Footnote 12  Although the legislative history of the Hobbs Act is generally “sparse and unilluminating with respect to the offense of extortion,” Evans, 504 U. S., at 264, we know that Congress patterned the Act after two sources of law: “the Penal Code of New York and the Field Code, a 19th-century model penal code,” Scheidler, 537 U. S., at 403. In borrowing from these sources, the Hobbs Act expanded the scope of common law extortion to include private perpetrators while retaining the core idea of extortion as a species of corruption, akin to bribery. But Robbins provides no basis for believing that Congress thought of broadening the definition of extortion under color of official right beyond its common law meaning.

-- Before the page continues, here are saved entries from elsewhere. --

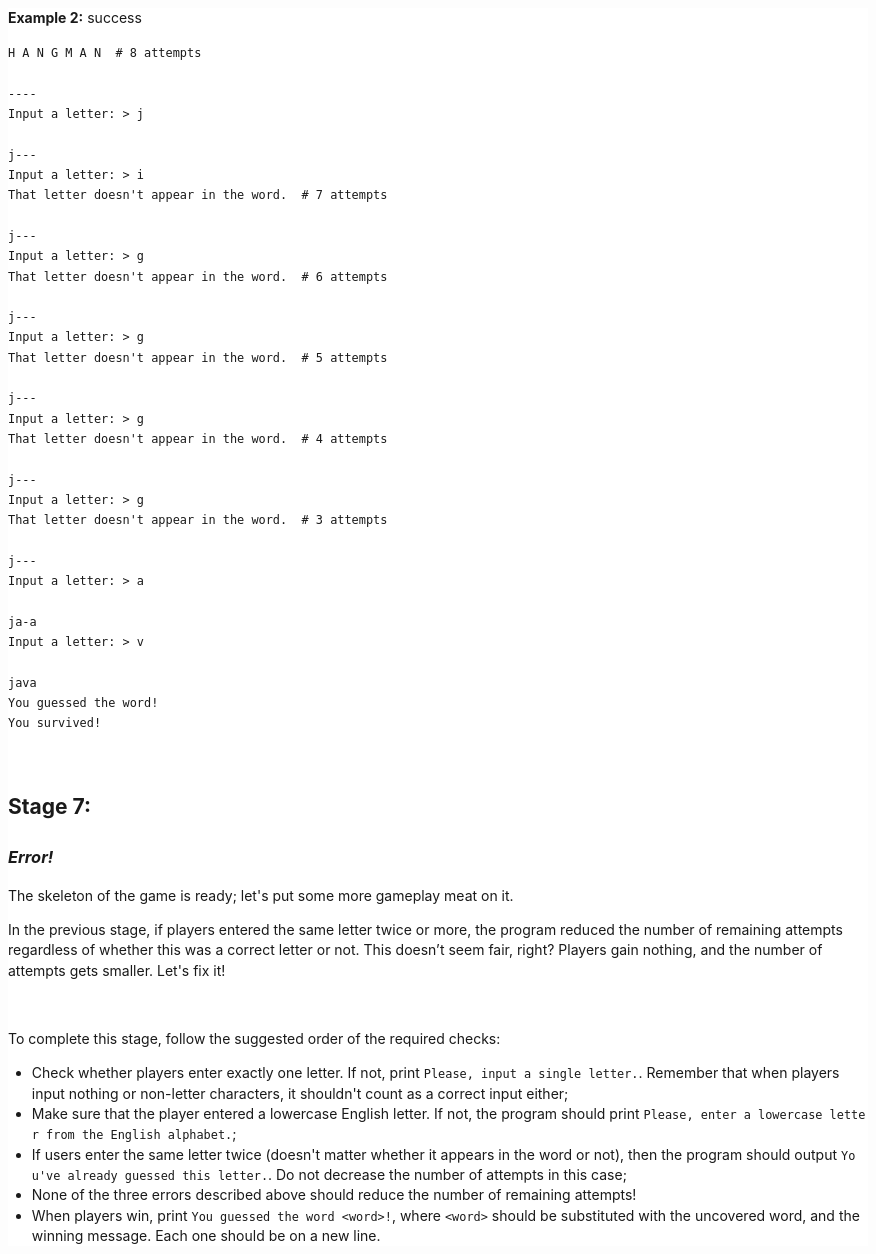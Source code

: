 **Example 2:** success
```
H A N G M A N  # 8 attempts

----
Input a letter: > j

j---
Input a letter: > i
That letter doesn't appear in the word.  # 7 attempts

j---
Input a letter: > g
That letter doesn't appear in the word.  # 6 attempts

j---
Input a letter: > g
That letter doesn't appear in the word.  # 5 attempts

j---
Input a letter: > g
That letter doesn't appear in the word.  # 4 attempts

j---
Input a letter: > g
That letter doesn't appear in the word.  # 3 attempts

j---
Input a letter: > a

ja-a
Input a letter: > v

java
You guessed the word!
You survived!
```


## <br/>Stage 7:
### _Error!_
The skeleton of the game is ready; let's put some more gameplay meat on it.

In the previous stage, if players entered the same letter twice or more, the program reduced the number of remaining attempts regardless of whether this was a correct letter or not. This doesn’t seem fair, right? Players gain nothing, and the number of attempts gets smaller. Let's fix it!

&nbsp;

To complete this stage, follow the suggested order of the required checks:

- Check whether players enter exactly one letter. If not, print `Please, input a single letter.`. Remember that when players input nothing or non-letter characters, it shouldn't count as a correct input either; 
- Make sure that the player entered a lowercase English letter. If not, the program should print `Please, enter a lowercase letter from the English alphabet.`; 
- If users enter the same letter twice (doesn't matter whether it appears in the word or not), then the program should output `You've already guessed this letter.`. Do not decrease the number of attempts in this case; 
- None of the three errors described above should reduce the number of remaining attempts! 
- When players win, print `You guessed the word <word>!`, where `<word>` should be substituted with the uncovered word, and the winning message. Each one should be on a new line.
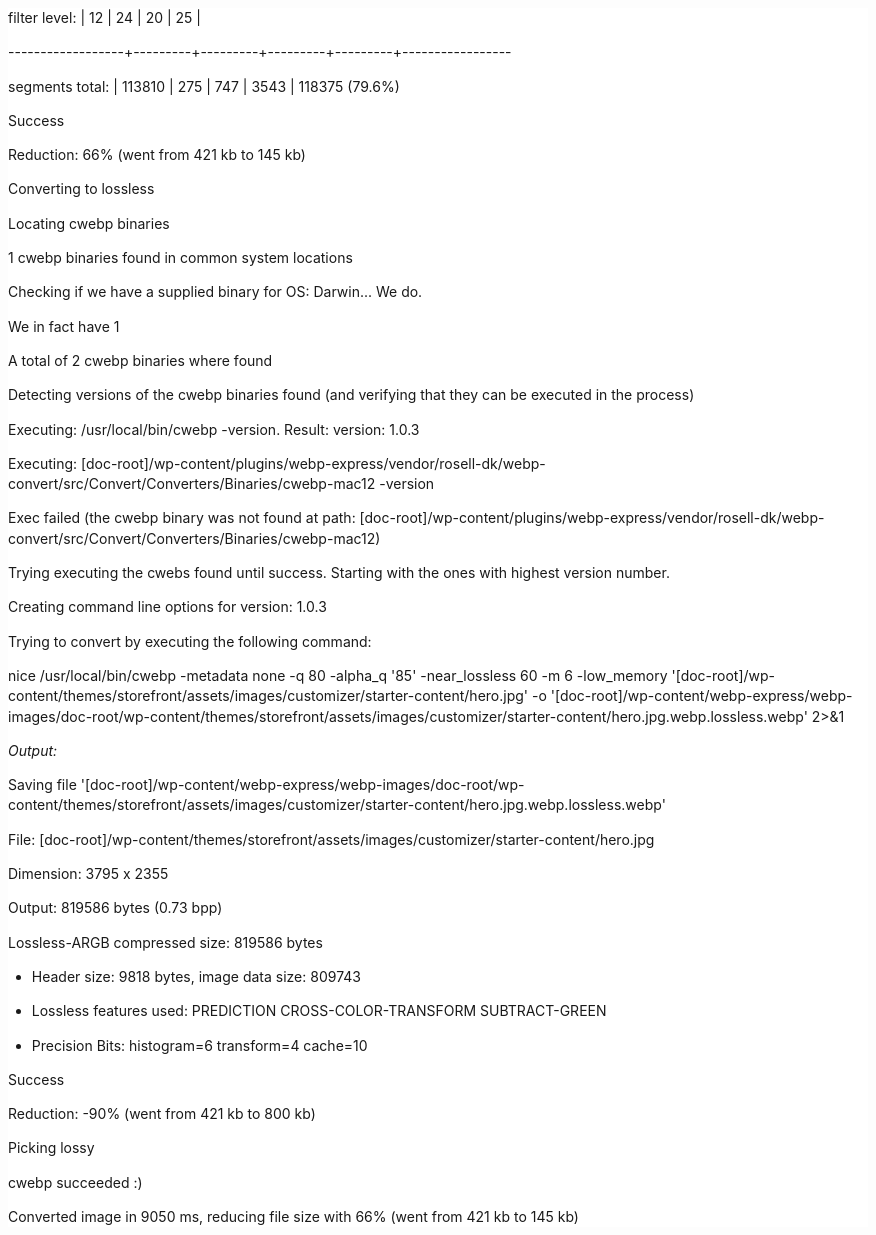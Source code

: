    filter level:  |      12 |      24 |      20 |      25 |

------------------+---------+---------+---------+---------+-----------------

 segments total:  |  113810 |     275 |     747 |    3543 |  118375  (79.6%)


Success

Reduction: 66% (went from 421 kb to 145 kb)


Converting to lossless

Locating cwebp binaries

1 cwebp binaries found in common system locations

Checking if we have a supplied binary for OS: Darwin... We do.

We in fact have 1

A total of 2 cwebp binaries where found

Detecting versions of the cwebp binaries found (and verifying that they can be executed in the process)

Executing: /usr/local/bin/cwebp -version. Result: version: 1.0.3

Executing: [doc-root]/wp-content/plugins/webp-express/vendor/rosell-dk/webp-convert/src/Convert/Converters/Binaries/cwebp-mac12 -version

Exec failed (the cwebp binary was not found at path: [doc-root]/wp-content/plugins/webp-express/vendor/rosell-dk/webp-convert/src/Convert/Converters/Binaries/cwebp-mac12)

Trying executing the cwebs found until success. Starting with the ones with highest version number.

Creating command line options for version: 1.0.3

Trying to convert by executing the following command:

nice /usr/local/bin/cwebp -metadata none -q 80 -alpha_q '85' -near_lossless 60 -m 6 -low_memory '[doc-root]/wp-content/themes/storefront/assets/images/customizer/starter-content/hero.jpg' -o '[doc-root]/wp-content/webp-express/webp-images/doc-root/wp-content/themes/storefront/assets/images/customizer/starter-content/hero.jpg.webp.lossless.webp' 2>&1


*Output:* 

Saving file '[doc-root]/wp-content/webp-express/webp-images/doc-root/wp-content/themes/storefront/assets/images/customizer/starter-content/hero.jpg.webp.lossless.webp'

File:      [doc-root]/wp-content/themes/storefront/assets/images/customizer/starter-content/hero.jpg

Dimension: 3795 x 2355

Output:    819586 bytes (0.73 bpp)

Lossless-ARGB compressed size: 819586 bytes

  * Header size: 9818 bytes, image data size: 809743

  * Lossless features used: PREDICTION CROSS-COLOR-TRANSFORM SUBTRACT-GREEN

  * Precision Bits: histogram=6 transform=4 cache=10


Success

Reduction: -90% (went from 421 kb to 800 kb)


Picking lossy

cwebp succeeded :)


Converted image in 9050 ms, reducing file size with 66% (went from 421 kb to 145 kb)

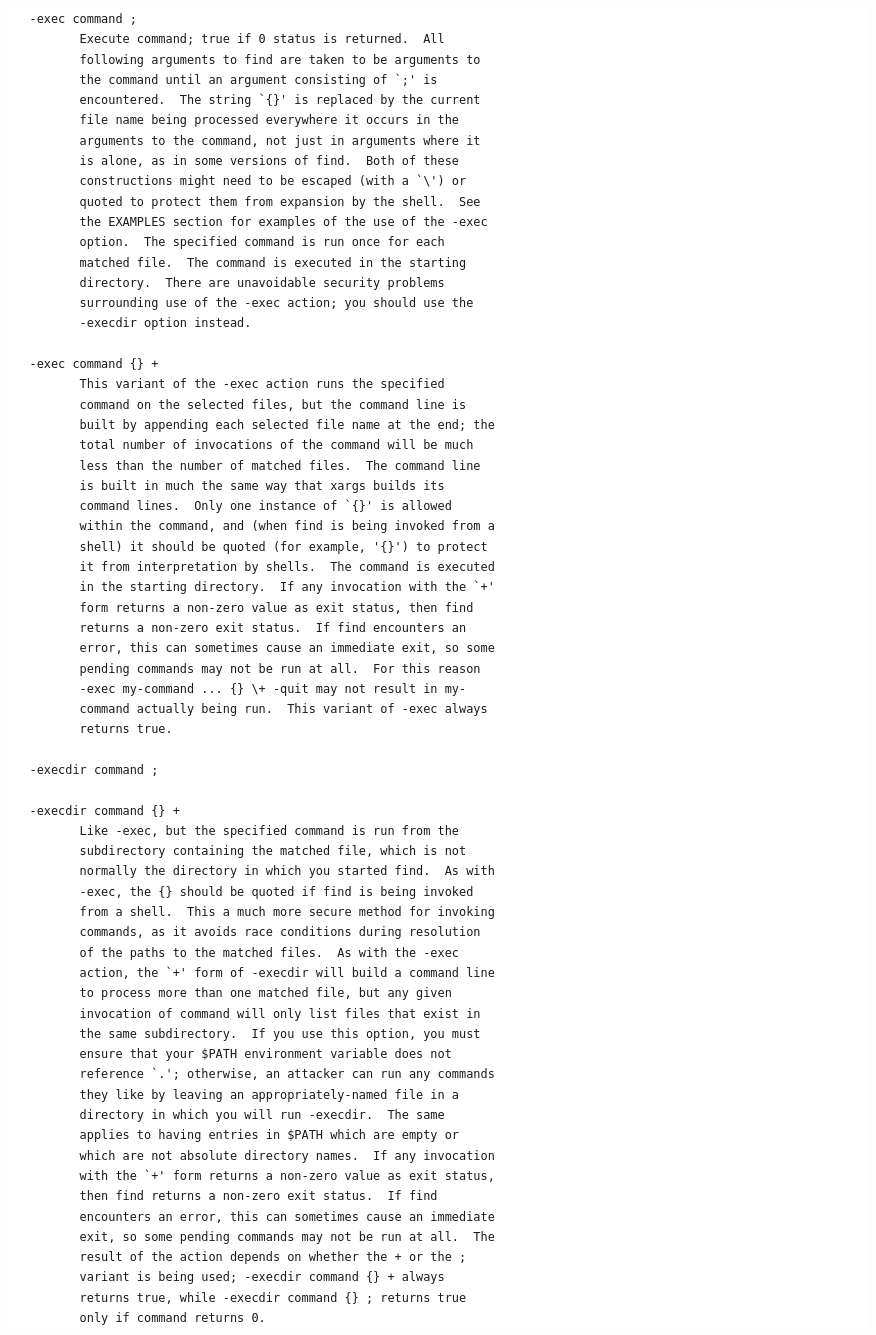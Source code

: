        -exec command ;
              Execute command; true if 0 status is returned.  All
              following arguments to find are taken to be arguments to
              the command until an argument consisting of `;' is
              encountered.  The string `{}' is replaced by the current
              file name being processed everywhere it occurs in the
              arguments to the command, not just in arguments where it
              is alone, as in some versions of find.  Both of these
              constructions might need to be escaped (with a `\') or
              quoted to protect them from expansion by the shell.  See
              the EXAMPLES section for examples of the use of the -exec
              option.  The specified command is run once for each
              matched file.  The command is executed in the starting
              directory.  There are unavoidable security problems
              surrounding use of the -exec action; you should use the
              -execdir option instead.

       -exec command {} +
              This variant of the -exec action runs the specified
              command on the selected files, but the command line is
              built by appending each selected file name at the end; the
              total number of invocations of the command will be much
              less than the number of matched files.  The command line
              is built in much the same way that xargs builds its
              command lines.  Only one instance of `{}' is allowed
              within the command, and (when find is being invoked from a
              shell) it should be quoted (for example, '{}') to protect
              it from interpretation by shells.  The command is executed
              in the starting directory.  If any invocation with the `+'
              form returns a non-zero value as exit status, then find
              returns a non-zero exit status.  If find encounters an
              error, this can sometimes cause an immediate exit, so some
              pending commands may not be run at all.  For this reason
              -exec my-command ... {} \+ -quit may not result in my-
              command actually being run.  This variant of -exec always
              returns true.

       -execdir command ;

       -execdir command {} +
              Like -exec, but the specified command is run from the
              subdirectory containing the matched file, which is not
              normally the directory in which you started find.  As with
              -exec, the {} should be quoted if find is being invoked
              from a shell.  This a much more secure method for invoking
              commands, as it avoids race conditions during resolution
              of the paths to the matched files.  As with the -exec
              action, the `+' form of -execdir will build a command line
              to process more than one matched file, but any given
              invocation of command will only list files that exist in
              the same subdirectory.  If you use this option, you must
              ensure that your $PATH environment variable does not
              reference `.'; otherwise, an attacker can run any commands
              they like by leaving an appropriately-named file in a
              directory in which you will run -execdir.  The same
              applies to having entries in $PATH which are empty or
              which are not absolute directory names.  If any invocation
              with the `+' form returns a non-zero value as exit status,
              then find returns a non-zero exit status.  If find
              encounters an error, this can sometimes cause an immediate
              exit, so some pending commands may not be run at all.  The
              result of the action depends on whether the + or the ;
              variant is being used; -execdir command {} + always
              returns true, while -execdir command {} ; returns true
              only if command returns 0.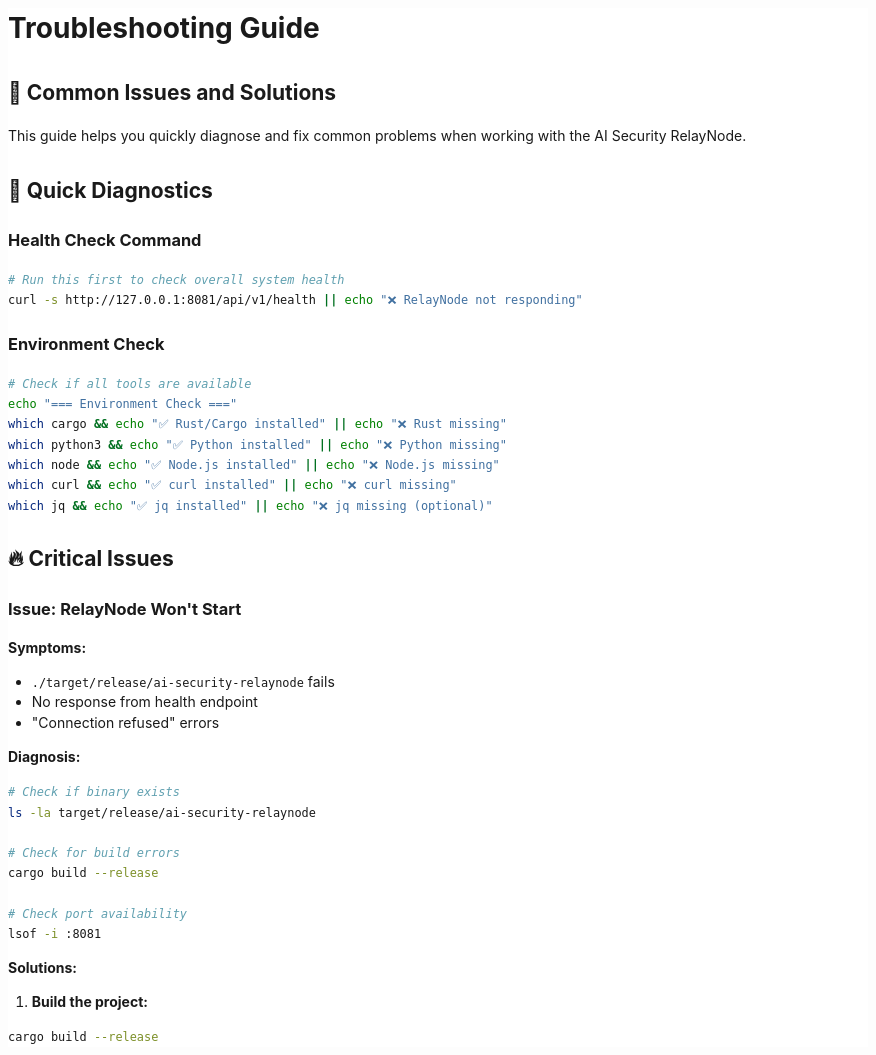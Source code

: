 # Troubleshooting Guide

## 🔧 Common Issues and Solutions

This guide helps you quickly diagnose and fix common problems when working with the AI Security RelayNode.

## 🚨 Quick Diagnostics

### Health Check Command
```bash
# Run this first to check overall system health
curl -s http://127.0.0.1:8081/api/v1/health || echo "❌ RelayNode not responding"
```

### Environment Check
```bash
# Check if all tools are available
echo "=== Environment Check ==="
which cargo && echo "✅ Rust/Cargo installed" || echo "❌ Rust missing"
which python3 && echo "✅ Python installed" || echo "❌ Python missing"
which node && echo "✅ Node.js installed" || echo "❌ Node.js missing"
which curl && echo "✅ curl installed" || echo "❌ curl missing"
which jq && echo "✅ jq installed" || echo "❌ jq missing (optional)"
```

## 🔥 Critical Issues

### Issue: RelayNode Won't Start

**Symptoms:**
- `./target/release/ai-security-relaynode` fails
- No response from health endpoint
- "Connection refused" errors

**Diagnosis:**
```bash
# Check if binary exists
ls -la target/release/ai-security-relaynode

# Check for build errors
cargo build --release

# Check port availability
lsof -i :8081
```

**Solutions:**

1. **Build the project:**
```bash
cargo build --release
```
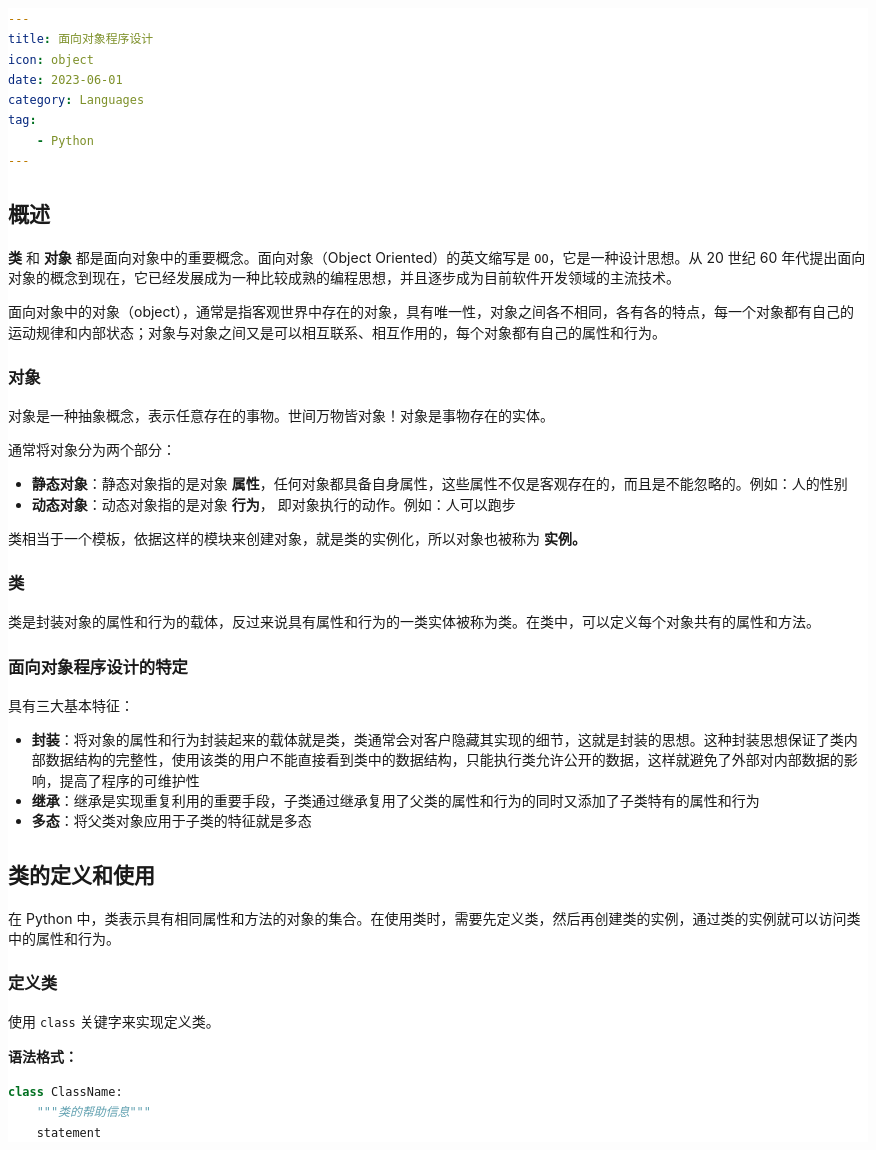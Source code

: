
 ```yaml
---
title: 面向对象程序设计
icon: object
date: 2023-06-01
category: Languages
tag:
    - Python
---
```


## 概述

**类** 和 **对象** 都是面向对象中的重要概念。面向对象（Object Oriented）的英文缩写是 `OO`，它是一种设计思想。从 20 世纪 60 年代提出面向对象的概念到现在，它已经发展成为一种比较成熟的编程思想，并且逐步成为目前软件开发领域的主流技术。

面向对象中的对象（object），通常是指客观世界中存在的对象，具有唯一性，对象之间各不相同，各有各的特点，每一个对象都有自己的运动规律和内部状态；对象与对象之间又是可以相互联系、相互作用的，每个对象都有自己的属性和行为。

### 对象

对象是一种抽象概念，表示任意存在的事物。世间万物皆对象！对象是事物存在的实体。

通常将对象分为两个部分：

- **静态对象**：静态对象指的是对象 **属性**，任何对象都具备自身属性，这些属性不仅是客观存在的，而且是不能忽略的。例如：人的性别
- **动态对象**：动态对象指的是对象 **行为**， 即对象执行的动作。例如：人可以跑步

类相当于一个模板，依据这样的模块来创建对象，就是类的实例化，所以对象也被称为 **实例。**

### 类

类是封装对象的属性和行为的载体，反过来说具有属性和行为的一类实体被称为类。在类中，可以定义每个对象共有的属性和方法。

### 面向对象程序设计的特定

具有三大基本特征：

- **封装**：将对象的属性和行为封装起来的载体就是类，类通常会对客户隐藏其实现的细节，这就是封装的思想。这种封装思想保证了类内部数据结构的完整性，使用该类的用户不能直接看到类中的数据结构，只能执行类允许公开的数据，这样就避免了外部对内部数据的影响，提高了程序的可维护性
- **继承**：继承是实现重复利用的重要手段，子类通过继承复用了父类的属性和行为的同时又添加了子类特有的属性和行为
- **多态**：将父类对象应用于子类的特征就是多态

## 类的定义和使用

在 Python 中，类表示具有相同属性和方法的对象的集合。在使用类时，需要先定义类，然后再创建类的实例，通过类的实例就可以访问类中的属性和行为。

### 定义类

使用 `class` 关键字来实现定义类。

**语法格式：**

```python
class ClassName:
    """类的帮助信息"""
    statement
```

Footnote 13  Section 6–2–402 provides:

“(a) A person commits blackmail if, with the intent to obtain property of another or to compel action or inaction by any person against his will, the person:

.      .      .      .      .

“(ii) Accuses or threatens to accuse a person of a crime or immoral conduct which would tend to degrade or disgrace the person or subject him to the ridicule or contempt of society.”


551 U. S. ____ (2007)
551 U. S. ____ (2007)
551 U. S. ____ (2007)
SUPREME COURT OF THE UNITED STATES
NO. 06-219

CHARLES WILKIE, et al., PETITIONERS v. HARVEY FRANK ROBBINS

on writ of certiorari to the united states court of appeals for the tenth circuit

[June 25, 2007]

   Justice Thomas, with whom Justice Scalia joins, concurring.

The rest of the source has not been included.